> TASK ITEM: So that nothing is lost, restate each entry exactly as supplied.

> LISTED RECORDS:

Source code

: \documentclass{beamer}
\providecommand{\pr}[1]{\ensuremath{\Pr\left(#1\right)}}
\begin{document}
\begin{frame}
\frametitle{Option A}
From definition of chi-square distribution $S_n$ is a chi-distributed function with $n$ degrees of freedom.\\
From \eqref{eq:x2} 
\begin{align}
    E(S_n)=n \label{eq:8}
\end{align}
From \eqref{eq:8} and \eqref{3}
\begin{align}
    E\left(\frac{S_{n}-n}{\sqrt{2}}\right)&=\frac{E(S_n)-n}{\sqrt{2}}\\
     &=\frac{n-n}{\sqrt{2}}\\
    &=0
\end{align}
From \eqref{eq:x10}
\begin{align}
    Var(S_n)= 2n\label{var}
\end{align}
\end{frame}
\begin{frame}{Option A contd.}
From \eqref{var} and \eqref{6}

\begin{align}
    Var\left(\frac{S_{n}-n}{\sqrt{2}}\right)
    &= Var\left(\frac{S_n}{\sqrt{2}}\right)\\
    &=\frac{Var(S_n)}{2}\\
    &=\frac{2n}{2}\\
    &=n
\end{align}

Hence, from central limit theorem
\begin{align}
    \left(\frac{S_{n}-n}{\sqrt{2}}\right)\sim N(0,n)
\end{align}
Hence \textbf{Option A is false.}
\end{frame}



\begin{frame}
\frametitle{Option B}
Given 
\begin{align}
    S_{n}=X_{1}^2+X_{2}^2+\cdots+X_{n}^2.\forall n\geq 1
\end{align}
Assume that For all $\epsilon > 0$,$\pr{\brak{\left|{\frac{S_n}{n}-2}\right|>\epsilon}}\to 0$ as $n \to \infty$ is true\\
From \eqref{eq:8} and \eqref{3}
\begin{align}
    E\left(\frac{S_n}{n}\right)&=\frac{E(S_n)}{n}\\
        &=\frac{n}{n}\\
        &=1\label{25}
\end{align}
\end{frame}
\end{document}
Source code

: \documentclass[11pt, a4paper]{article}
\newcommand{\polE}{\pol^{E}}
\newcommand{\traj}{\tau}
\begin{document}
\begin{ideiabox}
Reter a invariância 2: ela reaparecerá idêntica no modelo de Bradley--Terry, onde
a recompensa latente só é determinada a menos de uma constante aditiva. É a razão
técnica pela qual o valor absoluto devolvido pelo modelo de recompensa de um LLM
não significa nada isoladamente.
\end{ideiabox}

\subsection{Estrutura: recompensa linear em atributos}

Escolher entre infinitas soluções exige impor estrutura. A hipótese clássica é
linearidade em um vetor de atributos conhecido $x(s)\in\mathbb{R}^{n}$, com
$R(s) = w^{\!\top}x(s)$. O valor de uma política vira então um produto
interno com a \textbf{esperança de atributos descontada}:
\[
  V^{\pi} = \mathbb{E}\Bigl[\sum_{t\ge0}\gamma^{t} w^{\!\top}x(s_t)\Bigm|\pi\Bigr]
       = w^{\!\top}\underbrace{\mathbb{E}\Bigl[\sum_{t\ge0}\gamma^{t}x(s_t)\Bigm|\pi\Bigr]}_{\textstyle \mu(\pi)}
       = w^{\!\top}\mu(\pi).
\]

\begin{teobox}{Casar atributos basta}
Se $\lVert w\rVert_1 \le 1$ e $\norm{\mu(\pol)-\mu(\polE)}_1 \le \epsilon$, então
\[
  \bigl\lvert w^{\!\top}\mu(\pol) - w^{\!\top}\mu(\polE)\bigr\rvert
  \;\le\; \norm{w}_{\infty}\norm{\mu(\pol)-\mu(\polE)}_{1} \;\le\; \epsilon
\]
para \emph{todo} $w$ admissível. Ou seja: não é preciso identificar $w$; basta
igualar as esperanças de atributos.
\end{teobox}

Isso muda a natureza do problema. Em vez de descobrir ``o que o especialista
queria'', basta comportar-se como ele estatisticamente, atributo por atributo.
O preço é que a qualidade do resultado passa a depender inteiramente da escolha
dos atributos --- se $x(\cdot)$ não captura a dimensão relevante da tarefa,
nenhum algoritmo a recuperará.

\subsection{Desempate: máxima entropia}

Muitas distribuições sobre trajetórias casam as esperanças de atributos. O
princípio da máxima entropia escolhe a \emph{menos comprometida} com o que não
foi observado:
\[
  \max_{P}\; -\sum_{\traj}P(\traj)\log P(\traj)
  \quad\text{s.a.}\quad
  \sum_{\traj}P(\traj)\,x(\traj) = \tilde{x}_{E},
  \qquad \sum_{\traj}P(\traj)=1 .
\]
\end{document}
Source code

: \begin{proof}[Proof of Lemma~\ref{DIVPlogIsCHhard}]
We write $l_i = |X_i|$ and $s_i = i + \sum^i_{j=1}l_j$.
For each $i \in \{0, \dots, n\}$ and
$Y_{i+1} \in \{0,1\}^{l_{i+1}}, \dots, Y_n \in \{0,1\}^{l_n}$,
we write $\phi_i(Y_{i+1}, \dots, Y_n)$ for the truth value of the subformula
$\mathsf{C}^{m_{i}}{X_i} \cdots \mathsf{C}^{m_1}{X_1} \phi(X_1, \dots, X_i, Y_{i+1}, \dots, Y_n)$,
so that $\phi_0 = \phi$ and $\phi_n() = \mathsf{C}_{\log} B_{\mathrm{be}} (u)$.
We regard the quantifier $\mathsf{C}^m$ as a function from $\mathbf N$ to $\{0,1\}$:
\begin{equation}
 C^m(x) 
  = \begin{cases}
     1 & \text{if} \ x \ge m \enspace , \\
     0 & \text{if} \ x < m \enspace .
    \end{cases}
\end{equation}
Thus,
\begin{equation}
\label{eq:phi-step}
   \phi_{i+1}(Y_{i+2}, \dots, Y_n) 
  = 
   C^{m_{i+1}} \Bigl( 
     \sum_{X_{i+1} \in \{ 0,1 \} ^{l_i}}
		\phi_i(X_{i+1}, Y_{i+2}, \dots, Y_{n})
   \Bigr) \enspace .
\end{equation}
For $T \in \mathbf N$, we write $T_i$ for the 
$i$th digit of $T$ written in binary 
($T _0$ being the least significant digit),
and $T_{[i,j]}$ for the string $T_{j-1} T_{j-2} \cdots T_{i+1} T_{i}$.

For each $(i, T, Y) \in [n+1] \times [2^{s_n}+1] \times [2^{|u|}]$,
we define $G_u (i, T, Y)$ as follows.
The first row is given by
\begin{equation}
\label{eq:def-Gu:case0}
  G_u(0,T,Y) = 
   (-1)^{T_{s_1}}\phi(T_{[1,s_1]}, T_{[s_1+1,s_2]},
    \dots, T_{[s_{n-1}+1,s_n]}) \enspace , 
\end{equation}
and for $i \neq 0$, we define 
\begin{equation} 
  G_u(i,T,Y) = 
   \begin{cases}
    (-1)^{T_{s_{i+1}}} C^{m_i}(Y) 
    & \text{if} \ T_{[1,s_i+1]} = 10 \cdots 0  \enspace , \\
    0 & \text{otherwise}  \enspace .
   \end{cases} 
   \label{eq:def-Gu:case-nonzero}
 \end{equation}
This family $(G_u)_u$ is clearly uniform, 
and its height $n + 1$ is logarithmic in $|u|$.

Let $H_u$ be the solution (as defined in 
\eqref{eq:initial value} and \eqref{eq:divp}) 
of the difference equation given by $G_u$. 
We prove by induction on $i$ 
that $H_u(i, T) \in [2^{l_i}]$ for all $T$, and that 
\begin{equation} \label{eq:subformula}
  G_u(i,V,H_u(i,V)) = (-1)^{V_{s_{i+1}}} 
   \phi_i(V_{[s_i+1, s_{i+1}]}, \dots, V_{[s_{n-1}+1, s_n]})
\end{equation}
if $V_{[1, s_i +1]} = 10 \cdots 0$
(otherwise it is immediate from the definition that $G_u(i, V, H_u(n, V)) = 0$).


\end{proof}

> EXPECTED OUTPUT:
Source code

: \documentclass{beamer}
\providecommand{\pr}[1]{\ensuremath{\Pr\left(#1\right)}}
\begin{document}
\begin{frame}
\frametitle{Option A}
From definition of chi-square distribution $S_n$ is a chi-distributed function with $n$ degrees of freedom.\\
From \eqref{eq:x2} 
\begin{align}
    E(S_n)=n \label{eq:8}
\end{align}
From \eqref{eq:8} and \eqref{3}
\begin{align}
    E\left(\frac{S_{n}-n}{\sqrt{2}}\right)&=\frac{E(S_n)-n}{\sqrt{2}}\\
     &=\frac{n-n}{\sqrt{2}}\\
    &=0
\end{align}
From \eqref{eq:x10}
\begin{align}
    Var(S_n)= 2n\label{var}
\end{align}
\end{frame}
\begin{frame}{Option A contd.}
From \eqref{var} and \eqref{6}

\begin{align}
    Var\left(\frac{S_{n}-n}{\sqrt{2}}\right)
    &= Var\left(\frac{S_n}{\sqrt{2}}\right)\\
    &=\frac{Var(S_n)}{2}\\
    &=\frac{2n}{2}\\
    &=n
\end{align}

Hence, from central limit theorem
\begin{align}
    \left(\frac{S_{n}-n}{\sqrt{2}}\right)\sim N(0,n)
\end{align}
Hence \textbf{Option A is false.}
\end{frame}



\begin{frame}
\frametitle{Option B}
Given 
\begin{align}
    S_{n}=X_{1}^2+X_{2}^2+\cdots+X_{n}^2.\forall n\geq 1
\end{align}
Assume that For all $\epsilon > 0$,$\pr{\brak{\left|{\frac{S_n}{n}-2}\right|>\epsilon}}\to 0$ as $n \to \infty$ is true\\
From \eqref{eq:8} and \eqref{3}
\begin{align}
    E\left(\frac{S_n}{n}\right)&=\frac{E(S_n)}{n}\\
        &=\frac{n}{n}\\
        &=1\label{25}
\end{align}
\end{frame}
\end{document}
Source code

: \documentclass[11pt, a4paper]{article}
\newcommand{\polE}{\pol^{E}}
\newcommand{\traj}{\tau}
\begin{document}
\begin{ideiabox}
Reter a invariância 2: ela reaparecerá idêntica no modelo de Bradley--Terry, onde
a recompensa latente só é determinada a menos de uma constante aditiva. É a razão
técnica pela qual o valor absoluto devolvido pelo modelo de recompensa de um LLM
não significa nada isoladamente.
\end{ideiabox}

\subsection{Estrutura: recompensa linear em atributos}

Escolher entre infinitas soluções exige impor estrutura. A hipótese clássica é
linearidade em um vetor de atributos conhecido $x(s)\in\mathbb{R}^{n}$, com
$R(s) = w^{\!\top}x(s)$. O valor de uma política vira então um produto
interno com a \textbf{esperança de atributos descontada}:
\[
  V^{\pi} = \mathbb{E}\Bigl[\sum_{t\ge0}\gamma^{t} w^{\!\top}x(s_t)\Bigm|\pi\Bigr]
       = w^{\!\top}\underbrace{\mathbb{E}\Bigl[\sum_{t\ge0}\gamma^{t}x(s_t)\Bigm|\pi\Bigr]}_{\textstyle \mu(\pi)}
       = w^{\!\top}\mu(\pi).
\]

\begin{teobox}{Casar atributos basta}
Se $\lVert w\rVert_1 \le 1$ e $\norm{\mu(\pol)-\mu(\polE)}_1 \le \epsilon$, então
\[
  \bigl\lvert w^{\!\top}\mu(\pol) - w^{\!\top}\mu(\polE)\bigr\rvert
  \;\le\; \norm{w}_{\infty}\norm{\mu(\pol)-\mu(\polE)}_{1} \;\le\; \epsilon
\]
para \emph{todo} $w$ admissível. Ou seja: não é preciso identificar $w$; basta
igualar as esperanças de atributos.
\end{teobox}

Isso muda a natureza do problema. Em vez de descobrir ``o que o especialista
queria'', basta comportar-se como ele estatisticamente, atributo por atributo.
O preço é que a qualidade do resultado passa a depender inteiramente da escolha
dos atributos --- se $x(\cdot)$ não captura a dimensão relevante da tarefa,
nenhum algoritmo a recuperará.

\subsection{Desempate: máxima entropia}

Muitas distribuições sobre trajetórias casam as esperanças de atributos. O
princípio da máxima entropia escolhe a \emph{menos comprometida} com o que não
foi observado:
\[
  \max_{P}\; -\sum_{\traj}P(\traj)\log P(\traj)
  \quad\text{s.a.}\quad
  \sum_{\traj}P(\traj)\,x(\traj) = \tilde{x}_{E},
  \qquad \sum_{\traj}P(\traj)=1 .
\]
\end{document}
Source code

: \begin{proof}[Proof of Lemma~\ref{DIVPlogIsCHhard}]
We write $l_i = |X_i|$ and $s_i = i + \sum^i_{j=1}l_j$.
For each $i \in \{0, \dots, n\}$ and
$Y_{i+1} \in \{0,1\}^{l_{i+1}}, \dots, Y_n \in \{0,1\}^{l_n}$,
we write $\phi_i(Y_{i+1}, \dots, Y_n)$ for the truth value of the subformula
$\mathsf{C}^{m_{i}}{X_i} \cdots \mathsf{C}^{m_1}{X_1} \phi(X_1, \dots, X_i, Y_{i+1}, \dots, Y_n)$,
so that $\phi_0 = \phi$ and $\phi_n() = \mathsf{C}_{\log} B_{\mathrm{be}} (u)$.
We regard the quantifier $\mathsf{C}^m$ as a function from $\mathbf N$ to $\{0,1\}$:
\begin{equation}
 C^m(x) 
  = \begin{cases}
     1 & \text{if} \ x \ge m \enspace , \\
     0 & \text{if} \ x < m \enspace .
    \end{cases}
\end{equation}
Thus,
\begin{equation}
\label{eq:phi-step}
   \phi_{i+1}(Y_{i+2}, \dots, Y_n) 
  = 
   C^{m_{i+1}} \Bigl( 
     \sum_{X_{i+1} \in \{ 0,1 \} ^{l_i}}
		\phi_i(X_{i+1}, Y_{i+2}, \dots, Y_{n})
   \Bigr) \enspace .
\end{equation}
For $T \in \mathbf N$, we write $T_i$ for the 
$i$th digit of $T$ written in binary 
($T _0$ being the least significant digit),
and $T_{[i,j]}$ for the string $T_{j-1} T_{j-2} \cdots T_{i+1} T_{i}$.

For each $(i, T, Y) \in [n+1] \times [2^{s_n}+1] \times [2^{|u|}]$,
we define $G_u (i, T, Y)$ as follows.
The first row is given by
\begin{equation}
\label{eq:def-Gu:case0}
  G_u(0,T,Y) = 
   (-1)^{T_{s_1}}\phi(T_{[1,s_1]}, T_{[s_1+1,s_2]},
    \dots, T_{[s_{n-1}+1,s_n]}) \enspace , 
\end{equation}
and for $i \neq 0$, we define 
\begin{equation} 
  G_u(i,T,Y) = 
   \begin{cases}
    (-1)^{T_{s_{i+1}}} C^{m_i}(Y) 
    & \text{if} \ T_{[1,s_i+1]} = 10 \cdots 0  \enspace , \\
    0 & \text{otherwise}  \enspace .
   \end{cases} 
   \label{eq:def-Gu:case-nonzero}
 \end{equation}
This family $(G_u)_u$ is clearly uniform, 
and its height $n + 1$ is logarithmic in $|u|$.

Let $H_u$ be the solution (as defined in 
\eqref{eq:initial value} and \eqref{eq:divp}) 
of the difference equation given by $G_u$. 
We prove by induction on $i$ 
that $H_u(i, T) \in [2^{l_i}]$ for all $T$, and that 
\begin{equation} \label{eq:subformula}
  G_u(i,V,H_u(i,V)) = (-1)^{V_{s_{i+1}}} 
   \phi_i(V_{[s_i+1, s_{i+1}]}, \dots, V_{[s_{n-1}+1, s_n]})
\end{equation}
if $V_{[1, s_i +1]} = 10 \cdots 0$
(otherwise it is immediate from the definition that $G_u(i, V, H_u(n, V)) = 0$).


\end{proof}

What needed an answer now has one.